__ASSIGNMENT__: Extract all lines from the data beneath that include the word "begin".

__DATA FOR THE TASK__:
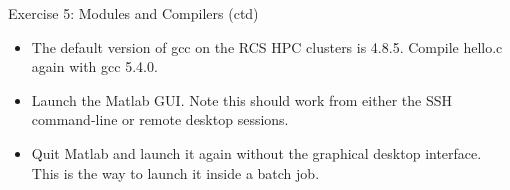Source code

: \documentclass[handout]{beamer} %
\begin{document}
{
%
\begin{frame}{Exercise 5: Modules and Compilers (ctd)}
  \begin{itemize}
  \item{The default version of gcc on the RCS HPC clusters is 4.8.5. Compile hello.c again with \alert{gcc 5.4.0}.}
\item{Launch the Matlab GUI. Note this should work from either the SSH command-line or remote desktop sessions.}
\item{Quit Matlab and launch it again without the graphical desktop interface. This is the way to launch it inside a batch job.}
\end{itemize}
\end{frame}
}
\end{document}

__OUTPUT__:
\begin{document}
\begin{frame}{Exercise 5: Modules and Compilers (ctd)}
  \begin{itemize}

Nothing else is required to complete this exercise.